WHAT THE TASK REQUIRES: Find and copy each line in the material below where the string "encourage" occurs.

GIVEN RECORDS:
• • • • •

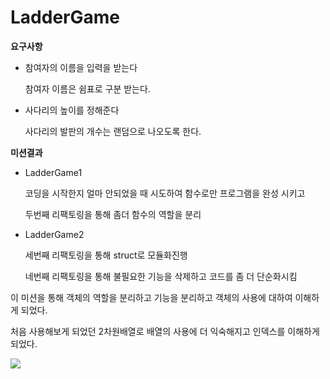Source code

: # LadderGame

**요구사항**

- 참여자의 이름을 입력을 받는다

  참여자 이름은 쉼표로 구분 받는다.

- 사다리의 높이를 정해준다

  사다리의 발판의 개수는 랜덤으로 나오도록 한다.

**미션결과**

- LadderGame1

  코딩을 시작한지 얼마 안되었을 때 시도하여 함수로만 프로그램을 완성 시키고

  두번째 리팩토링을 통해 좀더 함수의 역할을 분리

- LadderGame2

  세번째 리팩토링을 통해 struct로 모듈화진행

  네번째 리팩토링을 통해 불필요한 기능을 삭제하고 코드를 좀 더 단순화시킴

이 미션을 통해 객체의 역할을 분리하고 기능을 분리하고 객체의 사용에 대하여 이해하게 되었다. 

처음 사용해보게 되었던 2차원배열로 배열의 사용에 더 익숙해지고 인덱스를 이해하게 되었다.

<img src="https://user-images.githubusercontent.com/31604976/71470076-6a855e80-280e-11ea-9022-49868c7c9377.png">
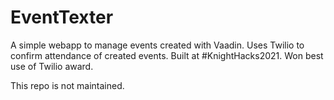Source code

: # EventTexter
A simple webapp to manage events created with Vaadin.
Uses Twilio to confirm attendance of created events.
Built at #KnightHacks2021.
Won best use of Twilio award.



This repo is not maintained.
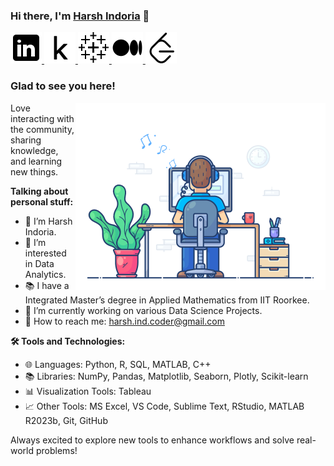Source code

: ### Hi there, I'm <a href="https://www.datascienceportfol.io/harshindoria" target="_blank" title="Harsh Indoria">Harsh Indoria</a> 👋

<a href="https://www.linkedin.com/in/harsh-indoria/" target="_blank">
  <img src="images/linkdin1.png" alt="Harsh Indoria's LinkedIn Profile" style="width: 50px; height: 50px; object-fit: cover;">
</a>
<a href="https://www.kaggle.com/harshindoria" target="_blank">
  <img src="images/kaggle1.png" alt="Harsh Indoria's Kaggle Profile" style="width: 50px; height: 50px; object-fit: cover;">
</a>
<a href="https://public.tableau.com/app/profile/harsh.indoria" target="_blank">
  <img src="images/tableau1.png" alt="Harsh Indoria's Tableau Profile" style="width: 50px; height: 50px; object-fit: cover;">
</a>
<a href="https://medium.com/@harsh_indoria" target="_blank">
  <img src="images/medium1.png" alt="Harsh Indoria's Medium Profile" style="width: 50px; height: 50px; object-fit: cover;">
</a>
<a href="https://leetcode.com/u/HARSH_INDORIA" target="_blank">
  <img src="images/leetcode1.png" alt="Harsh Indoria's Leetcode Profile" style="width: 50px; height: 50px; object-fit: cover;">
</a>
</br>

### Glad to see you here!

<img align="right" alt="Harsh Indoria" src="images/coding.gif" width="400" />

Love interacting with the community, sharing knowledge, and learning new things.

**Talking about personal stuff:**

- 👨 I’m Harsh Indoria.
- 👀 I’m interested in Data Analytics.
- 📚 I have a Integrated Master’s degree in Applied Mathematics from IIT Roorkee.
- 🌱 I’m currently working on various Data Science Projects.
- 📧 How to reach me: harsh.ind.coder@gmail.com

**🛠️ Tools and Technologies:**

- 🌐 Languages: Python, R, SQL, MATLAB, C++
- 📚 Libraries: NumPy, Pandas, Matplotlib, Seaborn, Plotly, Scikit-learn
- 📊 Visualization Tools: Tableau
- 📈 Other Tools: MS Excel, VS Code, Sublime Text, RStudio, MATLAB R2023b, Git, GitHub
  
Always excited to explore new tools to enhance workflows and solve real-world problems!
<!---
harshindcoder/harshindcoder is a ✨ special ✨ repository because its `README.md` (this file) appears on your GitHub profile.
You can click the Preview link to take a look at your changes.
--->
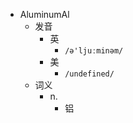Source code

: - AluminumAl
  - 发音
    - 英
      - `/ə'ljuːminəm/`
    - 美
      - `/undefined/`
  - 词义
    - n.
      - 铝
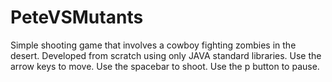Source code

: # PeteVSMutants

Simple shooting game that involves a cowboy fighting zombies in the desert.
Developed from scratch using only JAVA standard libraries.
Use the arrow keys to move.
Use the spacebar to shoot.
Use the p button to pause.
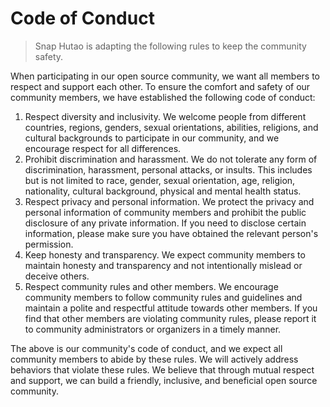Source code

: # Code of Conduct

>  Snap Hutao is adapting the following rules to keep the community safety.

When participating in our open source community, we want all members to respect and support each other. To ensure the comfort and safety of our community members, we have established the following code of conduct:

1. Respect diversity and inclusivity. We welcome people from different countries, regions, genders, sexual orientations, abilities, religions, and cultural backgrounds to participate in our community, and we encourage respect for all differences.
2. Prohibit discrimination and harassment. We do not tolerate any form of discrimination, harassment, personal attacks, or insults. This includes but is not limited to race, gender, sexual orientation, age, religion, nationality, cultural background, physical and mental health status.
3. Respect privacy and personal information. We protect the privacy and personal information of community members and prohibit the public disclosure of any private information. If you need to disclose certain information, please make sure you have obtained the relevant person's permission.
4. Keep honesty and transparency. We expect community members to maintain honesty and transparency and not intentionally mislead or deceive others.
5. Respect community rules and other members. We encourage community members to follow community rules and guidelines and maintain a polite and respectful attitude towards other members. If you find that other members are violating community rules, please report it to community administrators or organizers in a timely manner.

The above is our community's code of conduct, and we expect all community members to abide by these rules. We will actively address behaviors that violate these rules. We believe that through mutual respect and support, we can build a friendly, inclusive, and beneficial open source community.
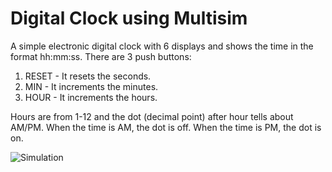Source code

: # Digital Clock using Multisim
A simple electronic digital clock with 6 displays and shows the time in the format hh:mm:ss.
There are 3 push buttons:
1. RESET - It resets the seconds.
2. MIN - It increments the minutes.
3. HOUR - It increments the hours.

Hours are from 1-12 and the dot (decimal point) after hour tells about AM/PM. When the time is AM, the dot is off. When the time is PM, the dot is on. 

![Simulation](https://media.cheggcdn.com/coop/d20/d200de95-d4c5-49c3-9bfe-a531ca503a19/1597693707987_DigitalClock.png)
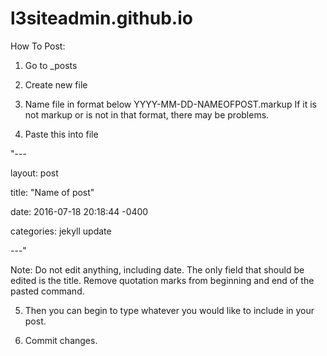 # l3siteadmin.github.io

How To Post:

1. Go to _posts

2. Create new file

3. Name file in format below
YYYY-MM-DD-NAMEOFPOST.markup
If it is not markup or is not in that format, there may be problems.

4. Paste this into file

"---

layout: post

title:  "Name of post"

date:   2016-07-18 20:18:44 -0400

categories: jekyll update

---"

Note: Do not edit anything, including date. The only field that should be edited is the title. Remove quotation marks from beginning and end of the pasted command.

5. Then you can begin to type whatever you would like to include in your post.

6. Commit changes.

• • • • •

EXERCISE RESULT:
1. Respect diversity and inclusivity. We welcome people from different countries, regions, genders, sexual orientations, abilities, religions, and cultural backgrounds to participate in our community, and we encourage respect for all differences.
5. Respect community rules and other members. We encourage community members to follow community rules and guidelines and maintain a polite and respectful attitude towards other members. If you find that other members are violating community rules, please report it to community administrators or organizers in a timely manner.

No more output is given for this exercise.